IJRIT International Journal of Research in Information Technology, Volume 2, Issue 3, March 2014, Pg: 154-160
International Journal of Research in Information Technology (IJRIT) www.ijrit.com
ISSN 2001-5569
Modeling of an Open Flow Architecture Bhavikkumar V. Fudnawala1, Tejas S. Patel2 1
PG Student, Wireless Communication System and Networks Department, Gujarat Technological University, Dr S. & S. S. Ghandhy Government Engg. College, Surat, Gujarat, India
[email protected] 2 Asst. Prof ,Wireless Communication System and Networks Department, Gujarat Technological University, Dr S. & S. S. Ghandhy Government Engg.
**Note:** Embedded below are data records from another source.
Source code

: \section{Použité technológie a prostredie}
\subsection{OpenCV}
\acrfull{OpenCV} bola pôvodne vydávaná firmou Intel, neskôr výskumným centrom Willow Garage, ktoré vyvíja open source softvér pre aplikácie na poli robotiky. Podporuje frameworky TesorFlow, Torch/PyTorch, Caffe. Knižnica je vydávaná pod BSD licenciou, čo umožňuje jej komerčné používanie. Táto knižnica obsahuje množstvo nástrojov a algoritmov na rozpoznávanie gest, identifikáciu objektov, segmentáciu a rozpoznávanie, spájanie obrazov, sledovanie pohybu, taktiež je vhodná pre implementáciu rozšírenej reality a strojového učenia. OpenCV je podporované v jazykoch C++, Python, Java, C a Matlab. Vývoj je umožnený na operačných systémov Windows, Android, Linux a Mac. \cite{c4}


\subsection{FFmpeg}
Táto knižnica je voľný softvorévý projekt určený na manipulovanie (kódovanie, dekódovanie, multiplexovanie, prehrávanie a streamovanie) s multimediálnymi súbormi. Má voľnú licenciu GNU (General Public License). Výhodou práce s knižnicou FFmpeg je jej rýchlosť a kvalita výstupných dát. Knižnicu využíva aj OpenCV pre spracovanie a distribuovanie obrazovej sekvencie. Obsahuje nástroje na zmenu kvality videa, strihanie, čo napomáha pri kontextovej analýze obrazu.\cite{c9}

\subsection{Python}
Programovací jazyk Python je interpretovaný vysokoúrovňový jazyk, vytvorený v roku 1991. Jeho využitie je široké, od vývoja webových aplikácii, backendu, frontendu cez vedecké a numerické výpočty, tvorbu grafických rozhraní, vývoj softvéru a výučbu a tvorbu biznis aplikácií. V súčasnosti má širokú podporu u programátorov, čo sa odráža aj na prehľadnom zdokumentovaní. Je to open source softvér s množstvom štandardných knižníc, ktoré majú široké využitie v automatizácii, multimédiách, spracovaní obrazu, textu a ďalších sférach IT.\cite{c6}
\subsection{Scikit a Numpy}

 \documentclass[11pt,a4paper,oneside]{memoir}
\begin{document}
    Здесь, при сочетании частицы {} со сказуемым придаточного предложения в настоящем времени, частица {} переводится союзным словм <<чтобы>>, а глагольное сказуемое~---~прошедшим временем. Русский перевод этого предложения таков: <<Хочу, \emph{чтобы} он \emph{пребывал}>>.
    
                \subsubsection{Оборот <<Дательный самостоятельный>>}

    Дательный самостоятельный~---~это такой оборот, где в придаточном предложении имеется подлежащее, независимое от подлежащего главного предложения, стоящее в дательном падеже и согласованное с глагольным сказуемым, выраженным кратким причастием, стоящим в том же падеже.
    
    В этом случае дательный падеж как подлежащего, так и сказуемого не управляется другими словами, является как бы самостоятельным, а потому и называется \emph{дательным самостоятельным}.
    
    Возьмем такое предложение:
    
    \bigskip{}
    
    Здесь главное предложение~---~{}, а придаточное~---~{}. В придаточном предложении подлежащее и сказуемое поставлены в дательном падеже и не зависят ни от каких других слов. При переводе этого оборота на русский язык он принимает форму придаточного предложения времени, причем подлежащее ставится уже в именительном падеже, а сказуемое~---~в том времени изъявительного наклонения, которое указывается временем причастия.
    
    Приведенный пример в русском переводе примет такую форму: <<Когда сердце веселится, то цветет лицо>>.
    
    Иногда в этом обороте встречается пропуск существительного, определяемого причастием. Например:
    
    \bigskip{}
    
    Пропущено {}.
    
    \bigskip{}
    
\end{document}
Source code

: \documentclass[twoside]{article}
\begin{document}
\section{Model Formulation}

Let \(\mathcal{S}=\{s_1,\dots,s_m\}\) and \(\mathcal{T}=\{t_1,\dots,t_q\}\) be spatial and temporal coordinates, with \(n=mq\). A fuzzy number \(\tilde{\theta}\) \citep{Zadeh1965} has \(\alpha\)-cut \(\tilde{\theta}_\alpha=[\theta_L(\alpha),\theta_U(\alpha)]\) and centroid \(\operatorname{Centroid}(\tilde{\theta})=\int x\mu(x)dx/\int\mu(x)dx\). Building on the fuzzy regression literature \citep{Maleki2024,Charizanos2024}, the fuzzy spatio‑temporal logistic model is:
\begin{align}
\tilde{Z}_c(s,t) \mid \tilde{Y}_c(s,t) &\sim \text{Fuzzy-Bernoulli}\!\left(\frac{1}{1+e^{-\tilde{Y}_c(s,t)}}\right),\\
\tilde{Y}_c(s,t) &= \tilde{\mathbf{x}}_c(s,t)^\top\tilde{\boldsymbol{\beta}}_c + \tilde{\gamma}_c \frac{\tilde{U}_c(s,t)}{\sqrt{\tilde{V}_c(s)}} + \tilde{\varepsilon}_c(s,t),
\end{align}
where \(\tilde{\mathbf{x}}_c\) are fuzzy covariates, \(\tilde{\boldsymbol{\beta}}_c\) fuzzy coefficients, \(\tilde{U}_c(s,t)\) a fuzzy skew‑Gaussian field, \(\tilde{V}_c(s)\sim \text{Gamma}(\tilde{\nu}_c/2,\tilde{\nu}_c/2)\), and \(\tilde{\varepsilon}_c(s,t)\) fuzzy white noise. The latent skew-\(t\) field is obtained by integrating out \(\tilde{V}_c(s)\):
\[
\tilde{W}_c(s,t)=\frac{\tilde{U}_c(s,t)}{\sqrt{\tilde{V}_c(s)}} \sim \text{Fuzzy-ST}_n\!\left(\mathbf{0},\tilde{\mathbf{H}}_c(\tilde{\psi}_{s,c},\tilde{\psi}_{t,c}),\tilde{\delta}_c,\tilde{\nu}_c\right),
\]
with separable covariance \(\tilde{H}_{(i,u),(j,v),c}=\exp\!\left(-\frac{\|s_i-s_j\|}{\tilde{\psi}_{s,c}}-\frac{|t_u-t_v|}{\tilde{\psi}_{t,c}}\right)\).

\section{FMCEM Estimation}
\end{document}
College, Surat, Gujarat, India
[email protected] _____________________________________________________________________________________________________
Abstract The Open Flow concept of flow-based forwarding and separation of the control plane from the data plane provides a new flexibility in network innovation. While initially used solely in the research domain, Open Flow is now finding its way into commercial applications. The Open Flow architecture is a proposal from the Clean Slate initiative to define a new Internet architecture where the network devices are simple, and the control and management plane is performed by a centralized controller. The simplicity and centralization architecture makes it reliable and inexpensive, but the centralization causes problems concerning controller scalability.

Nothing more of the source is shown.